─── Data for this task ───
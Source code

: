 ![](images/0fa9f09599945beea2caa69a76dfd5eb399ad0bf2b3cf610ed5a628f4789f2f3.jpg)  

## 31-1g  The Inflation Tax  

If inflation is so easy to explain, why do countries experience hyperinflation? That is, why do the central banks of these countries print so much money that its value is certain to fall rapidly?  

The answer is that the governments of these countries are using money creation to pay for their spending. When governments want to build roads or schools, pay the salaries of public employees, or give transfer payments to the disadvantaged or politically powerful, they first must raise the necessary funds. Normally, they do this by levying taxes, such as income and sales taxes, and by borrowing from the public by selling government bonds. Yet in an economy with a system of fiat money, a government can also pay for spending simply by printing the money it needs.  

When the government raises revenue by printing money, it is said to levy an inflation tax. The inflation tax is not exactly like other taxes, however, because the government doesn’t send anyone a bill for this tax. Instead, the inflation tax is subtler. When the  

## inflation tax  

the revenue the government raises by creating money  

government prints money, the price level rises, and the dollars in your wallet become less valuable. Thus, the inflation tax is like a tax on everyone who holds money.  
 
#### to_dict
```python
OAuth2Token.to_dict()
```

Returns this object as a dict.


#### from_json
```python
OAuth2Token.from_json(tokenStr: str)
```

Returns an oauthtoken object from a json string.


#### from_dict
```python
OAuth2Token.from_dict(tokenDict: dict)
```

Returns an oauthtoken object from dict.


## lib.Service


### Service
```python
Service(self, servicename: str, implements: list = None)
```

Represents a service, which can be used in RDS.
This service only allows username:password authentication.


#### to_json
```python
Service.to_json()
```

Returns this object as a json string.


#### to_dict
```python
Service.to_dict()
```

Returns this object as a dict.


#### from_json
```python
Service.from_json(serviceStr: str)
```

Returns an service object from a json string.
───
- Exercise:
Show the lines of the entries that include the string "these", copying each in full.

- Exercise response:
If inflation is so easy to explain, why do countries experience hyperinflation? That is, why do the central banks of these countries print so much money that its value is certain to fall rapidly?  
The answer is that the governments of these countries are using money creation to pay for their spending. When governments want to build roads or schools, pay the salaries of public employees, or give transfer payments to the disadvantaged or politically powerful, they first must raise the necessary funds. Normally, they do this by levying taxes, such as income and sales taxes, and by borrowing from the public by selling government bonds. Yet in an economy with a system of fiat money, a government can also pay for spending simply by printing the money it needs.  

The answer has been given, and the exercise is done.